Let's choose a point on the first line, P0 = (1, -2, 3).

The closest point on the second line, P1, can be obtained by projecting P0 onto the line.

To find P1, we can use the formula:
P1 = P0 + [(P0 - P2) · d2 / |d2|^2] * d2
where P2 is any point on the second line.

Let's choose a point on the second line, P2 = (0, -1, 0).

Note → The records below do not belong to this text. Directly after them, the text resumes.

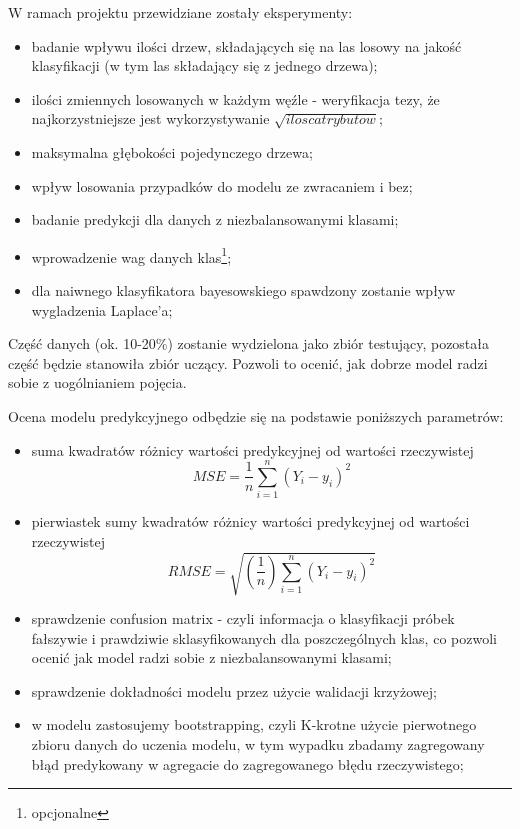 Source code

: 
W ramach projektu przewidziane zostały eksperymenty:
\begin{itemize}
    \item badanie wpływu ilości drzew, składających się na las losowy na jakość klasyfikacji (w tym las składający się z jednego drzewa);
    \item ilości zmiennych losowanych w każdym węźle - weryfikacja tezy, że najkorzystniejsze jest wykorzystywanie $\sqrt {ilosc atrybutow}$;
    \item maksymalna głębokości pojedynczego drzewa;
    \item wpływ losowania przypadków do modelu ze zwracaniem i bez;
    \item badanie predykcji dla danych z niezbalansowanymi klasami;
        \item wprowadzenie wag danych klas\footnote[*]{opcjonalne};
        \item dla naiwnego klasyfikatora bayesowskiego spawdzony zostanie wpływ wygladzenia Laplace'a;
        
\end{itemize}

Część danych (ok. 10-20\%) zostanie wydzielona jako zbiór testujący, pozostała część będzie stanowiła zbiór uczący. Pozwoli to ocenić, jak dobrze model radzi sobie z uogólnianiem pojęcia. 

Ocena modelu predykcyjnego odbędzie się na podstawie poniższych parametrów:
\begin{itemize}
    \item suma kwadratów różnicy wartości predykcyjnej od wartości rzeczywistej
    \begin{equation}
    MSE = {\frac{1}{n}\sum_{i=1}^{n}(Y_{i} - y_{i})^{2}}
    \end{equation}
    \item pierwiastek sumy kwadratów różnicy wartości predykcyjnej od wartości rzeczywistej
    \begin{equation}
    RMSE = \sqrt{(\frac{1}{n})\sum_{i=1}^{n}(Y_{i} - y_{i})^{2}}
    \end{equation}
    \item sprawdzenie confusion matrix - czyli informacja o klasyfikacji próbek fałszywie i prawdziwie sklasyfikowanych dla poszczególnych klas, co pozwoli ocenić jak model radzi sobie z niezbalansowanymi klasami;
    \item sprawdzenie dokładności modelu przez użycie walidacji krzyżowej;
    \item w modelu zastosujemy bootstrapping, czyli K-krotne użycie pierwotnego zbioru danych do uczenia modelu, w tym wypadku zbadamy zagregowany błąd predykowany w agregacie do zagregowanego błędu rzeczywistego;
\end{itemize}

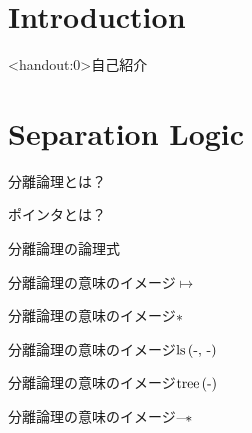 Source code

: \documentclass[notheorems, aspectratio=169, 12pt, unicode]{beamer}
\begin{document}
\begin{frame}
 \titlepage
\end{frame}

\section{Introduction}

\begin{frame}<handout:0>{自己紹介}
 
\end{frame}

\section{Separation Logic}

\begin{frame}{分離論理とは？}
 
\end{frame}

\begin{frame}{ポインタとは？}
 
\end{frame}

\begin{frame}{分離論理の論理式}
 
\end{frame}

\begin{frame}{分離論理の意味のイメージ}{$\mapsto$}
 
\end{frame}

\begin{frame}{分離論理の意味のイメージ}{$\mathrel{\ast}$}
 
\end{frame}

\begin{frame}{分離論理の意味のイメージ}{$\mathprls{\mathdash}{\mathdash}$}
 
\end{frame}

\begin{frame}{分離論理の意味のイメージ}{$\mathprtree{\mathdash}$}
 
\end{frame}

\begin{frame}{分離論理の意味のイメージ}{$\mathrel{\text{---}\!\!*}$}
 
\end{frame}
\end{document}
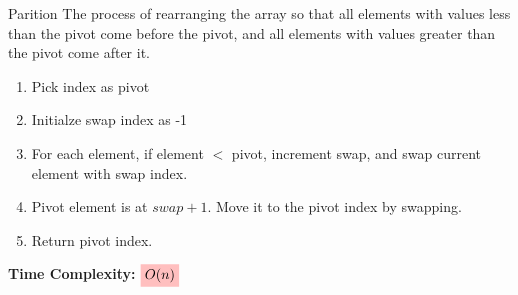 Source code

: \begin{theorem}
    {Parition}
    The process of rearranging the array so that all elements with values less than the pivot come before the pivot, and all elements with values greater than the pivot come after it.

    \begin{enumerate}
        \item Pick index as pivot
        \item Initialze swap index as -1
        \item For each element, if element $<$ pivot, increment swap, and swap current element with swap index.
        \item Pivot element is at $swap + 1$. Move it to the pivot index by swapping.
        \item Return pivot index.
    \end{enumerate}

    \textbf{Time Complexity:} $\mathcolorbox{pink}{O(n)}$
\end{theorem}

Now, substitute the values into the formula:
P1 = (1, -2, 3) + [(1, -2, 3) - (0, -1, 0)] · <3, 4, 2> / |<3, 4, 2>|^2 * <3, 4, 2>
= (1, -2, 3) + (1, -1, 3) · <3, 4, 2> / |<3, 4, 2>|^2 * <3, 4, 2>
= (1, -2, 3) + (3, -4, 6) / (3^2 + 4^2 + 2^2) * <3, 4, 2>
= (1, -2, 3) + (3, -4, 6) / 29 * <3, 4, 2>
= (1, -2, 3) + (9/29, -12/29, 18/29)
= (1 + 9/29, -2 - 12/29, 3 + 18/29)
= (38/29, -58/29, 95/29)

Now, substitute the values into the distance formula:
Distance = |(P0 - P1) · n| / |n|
= |<(1, -2, 3) - (38/29, -58/29, 95/29)> · <7, -9, -4>| / |<7, -9, -4>|
= |<29/29, 0, 0 - 95/29> · <7, -9, -4>| / |<7, -9, -4>|
= |<29/29, 0, -95/29> · <7, -9, -4>| / |<7, -9, -4>|
= |<203/29, 0, -380/29>| / |<7, -9, -4>|
= (√[(203/29)^2 + 0 + (-380/29)^2]) / (√(7^2 + (-9)^2 + (-4)^2))
= (√(41209/841 + 144400/841)) / (√146)
= (√(185609/841)) / (√146)
= (√185609) / (√(841 * 146))
= (√185609) / (√122486)
= (√185609) / 349.969

Therefore, the distance between the skew lines is (√185609) / 349.969 (approximately).